Yes, it's true! Our business cards are printed on paper made from elephant poo. I know it's a little disgusting but c'mon, you've got to admit that's pretty cool. Ralph our art director has a paper fetish and is always on the hunt for unusual paper. It is made in India by our new best friend Mahima and crew. Here is his story if you want to learn more.

"The first time I confronted an elephant’s rear end, paper was the last thing on my mind!

This is how it happened a few years ago. Vijendra, our paper producer, wanted to take me to a little shrine atop a hill near Jaipur. The weather was fine, and we decided to walk. But when we reached the foot of the hill, we realized most pilgrims preferred to go up on elephant back. So there we were, two pygmies trudging up, with large pachyderm behinds and swinging tails around us. There was dry elephant dung underfoot, and suddenly, it struck us how similar it looked to the raw fibre from which we made paper.

We ended up collecting a bit of a crowd… a result of pointing excitedly towards piles of poo. Even the prospect of having to collect vast quantities of odiferous dung did not seem to faze Vijendra. So we performed several experiments too disgusting for a polite audience, and eventually came up with usable sheets of paper made of elephant dung.The paper was christened ‘Haathi Chaap’, meaning "Prints of the Elephant".

Thus started a journey of the most unusual kind… people have looked at us and our elephant dung paper with amusement, disgust, interest and mild irritation. We hope you have as much fun experiencing our paper as much as we had in making it. For us, the journey has been so fascinating that I will never look at poo the same way again!"

- Mahima

Some interesting facts:
• The approximately 551 lbs food eaten daily can produce upto 220 lbs of dung. Imagine how much paper can be made in a day…

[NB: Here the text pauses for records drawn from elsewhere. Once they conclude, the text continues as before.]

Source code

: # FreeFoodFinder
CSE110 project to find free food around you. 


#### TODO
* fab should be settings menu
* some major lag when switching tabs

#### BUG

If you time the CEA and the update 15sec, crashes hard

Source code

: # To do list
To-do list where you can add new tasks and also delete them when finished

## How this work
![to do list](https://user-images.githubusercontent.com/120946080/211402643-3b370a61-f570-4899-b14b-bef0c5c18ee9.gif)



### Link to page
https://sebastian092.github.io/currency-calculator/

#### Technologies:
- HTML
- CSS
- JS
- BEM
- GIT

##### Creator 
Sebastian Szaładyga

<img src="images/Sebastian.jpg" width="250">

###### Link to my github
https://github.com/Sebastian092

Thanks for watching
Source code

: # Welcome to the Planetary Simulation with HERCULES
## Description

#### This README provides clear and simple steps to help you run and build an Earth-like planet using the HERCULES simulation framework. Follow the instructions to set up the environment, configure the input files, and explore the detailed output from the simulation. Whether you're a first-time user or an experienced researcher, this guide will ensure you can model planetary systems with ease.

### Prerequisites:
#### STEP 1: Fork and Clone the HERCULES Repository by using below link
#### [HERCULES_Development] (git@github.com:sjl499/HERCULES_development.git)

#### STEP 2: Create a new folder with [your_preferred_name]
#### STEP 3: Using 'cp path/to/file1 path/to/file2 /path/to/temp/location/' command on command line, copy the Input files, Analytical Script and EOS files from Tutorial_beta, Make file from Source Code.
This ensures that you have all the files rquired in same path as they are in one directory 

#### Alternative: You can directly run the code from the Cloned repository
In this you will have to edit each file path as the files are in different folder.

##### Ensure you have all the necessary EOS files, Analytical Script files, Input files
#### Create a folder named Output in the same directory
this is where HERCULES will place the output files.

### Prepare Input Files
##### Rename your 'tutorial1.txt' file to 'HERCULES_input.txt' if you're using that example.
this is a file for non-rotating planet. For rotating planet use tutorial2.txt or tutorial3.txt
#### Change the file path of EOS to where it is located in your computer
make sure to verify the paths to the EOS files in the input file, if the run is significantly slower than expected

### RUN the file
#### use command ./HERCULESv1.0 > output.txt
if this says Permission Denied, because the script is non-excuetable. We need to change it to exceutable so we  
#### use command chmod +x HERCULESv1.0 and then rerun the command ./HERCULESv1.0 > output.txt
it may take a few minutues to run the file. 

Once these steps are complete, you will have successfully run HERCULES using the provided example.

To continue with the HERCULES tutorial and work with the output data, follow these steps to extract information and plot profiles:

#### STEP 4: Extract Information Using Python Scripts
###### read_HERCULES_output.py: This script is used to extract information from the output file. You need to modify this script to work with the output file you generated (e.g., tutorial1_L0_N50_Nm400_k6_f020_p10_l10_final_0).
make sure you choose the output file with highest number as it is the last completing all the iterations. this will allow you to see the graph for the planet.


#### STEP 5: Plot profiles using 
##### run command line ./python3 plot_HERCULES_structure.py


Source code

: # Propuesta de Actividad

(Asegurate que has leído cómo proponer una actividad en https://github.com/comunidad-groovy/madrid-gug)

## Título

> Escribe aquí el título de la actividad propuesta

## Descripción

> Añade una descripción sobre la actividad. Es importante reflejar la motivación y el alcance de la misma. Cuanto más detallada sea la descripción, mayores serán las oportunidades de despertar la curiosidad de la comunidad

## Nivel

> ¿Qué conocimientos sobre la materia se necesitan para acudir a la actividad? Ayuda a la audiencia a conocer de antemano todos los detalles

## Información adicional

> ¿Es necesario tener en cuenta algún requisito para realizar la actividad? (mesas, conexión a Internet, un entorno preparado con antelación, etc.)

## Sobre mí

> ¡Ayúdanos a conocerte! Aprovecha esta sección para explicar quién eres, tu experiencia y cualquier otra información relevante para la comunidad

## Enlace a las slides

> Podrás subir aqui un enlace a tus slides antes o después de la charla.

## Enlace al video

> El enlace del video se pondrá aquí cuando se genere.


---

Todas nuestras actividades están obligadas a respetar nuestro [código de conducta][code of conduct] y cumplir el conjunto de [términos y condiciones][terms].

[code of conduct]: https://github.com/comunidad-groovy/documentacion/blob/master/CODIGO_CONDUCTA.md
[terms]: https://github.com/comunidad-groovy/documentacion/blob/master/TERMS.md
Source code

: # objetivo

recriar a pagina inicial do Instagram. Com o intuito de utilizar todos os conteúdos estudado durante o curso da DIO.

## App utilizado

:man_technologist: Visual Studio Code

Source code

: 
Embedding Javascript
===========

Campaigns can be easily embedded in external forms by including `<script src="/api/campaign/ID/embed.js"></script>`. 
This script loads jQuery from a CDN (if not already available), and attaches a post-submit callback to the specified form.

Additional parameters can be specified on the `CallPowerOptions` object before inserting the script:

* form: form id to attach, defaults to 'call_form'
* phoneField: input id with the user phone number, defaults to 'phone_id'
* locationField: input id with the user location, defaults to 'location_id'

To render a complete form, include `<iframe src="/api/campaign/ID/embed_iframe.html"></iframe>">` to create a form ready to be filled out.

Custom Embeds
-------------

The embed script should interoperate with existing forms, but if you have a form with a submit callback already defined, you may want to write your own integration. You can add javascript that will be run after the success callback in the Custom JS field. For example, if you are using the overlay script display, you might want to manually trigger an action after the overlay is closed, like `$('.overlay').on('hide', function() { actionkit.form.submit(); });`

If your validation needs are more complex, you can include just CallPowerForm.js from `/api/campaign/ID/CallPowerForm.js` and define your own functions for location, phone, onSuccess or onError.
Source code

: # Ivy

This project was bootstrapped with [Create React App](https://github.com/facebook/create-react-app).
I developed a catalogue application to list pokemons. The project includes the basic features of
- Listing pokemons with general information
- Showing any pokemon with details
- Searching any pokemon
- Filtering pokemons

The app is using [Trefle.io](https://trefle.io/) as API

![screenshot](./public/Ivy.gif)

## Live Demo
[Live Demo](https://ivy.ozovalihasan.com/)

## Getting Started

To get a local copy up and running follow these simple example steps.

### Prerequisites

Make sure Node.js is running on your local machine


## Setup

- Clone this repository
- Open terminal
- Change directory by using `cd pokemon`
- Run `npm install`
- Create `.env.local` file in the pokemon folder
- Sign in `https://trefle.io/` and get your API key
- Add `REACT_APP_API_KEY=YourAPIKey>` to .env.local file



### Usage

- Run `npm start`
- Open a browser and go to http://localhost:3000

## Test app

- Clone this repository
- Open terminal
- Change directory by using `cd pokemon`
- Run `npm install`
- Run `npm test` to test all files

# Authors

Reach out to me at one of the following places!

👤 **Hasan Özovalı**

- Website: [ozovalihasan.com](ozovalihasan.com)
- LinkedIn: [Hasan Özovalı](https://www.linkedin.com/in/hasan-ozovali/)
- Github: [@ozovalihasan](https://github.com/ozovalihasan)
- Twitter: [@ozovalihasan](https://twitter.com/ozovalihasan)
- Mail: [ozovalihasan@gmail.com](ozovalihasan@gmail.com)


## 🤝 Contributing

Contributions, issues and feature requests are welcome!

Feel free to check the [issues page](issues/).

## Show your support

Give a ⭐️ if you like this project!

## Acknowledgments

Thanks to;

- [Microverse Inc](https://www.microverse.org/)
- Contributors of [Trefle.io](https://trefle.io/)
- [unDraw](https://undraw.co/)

• The paper is probably one of the most ecologically safe papers to make and use… Colors, if added, comprise of mostly vegetable and natural dyes. No bleach is used. The waste water is let out in cultivated fields close by... works as a great fertilizer.

• We’ve tried to feed the elephant beetroot and tried to mix turmeric in his/her feed, hoping to get naturally coloured paper… but alas, no success there.

• The color of the paper depends entirely on what he/ she eats, which depends on what season of the year it is. So, from June to September, since the elephants eat jowar (sorghum) and bajra (pearl millet), the paper is darker in color. And for the rest of the year they eat sugarcane, the paper is lighter in color.

• An elephant’s diet is primarily vegetation. That combined with a rather inactive digestive system makes elephant dung one of the best to make paper.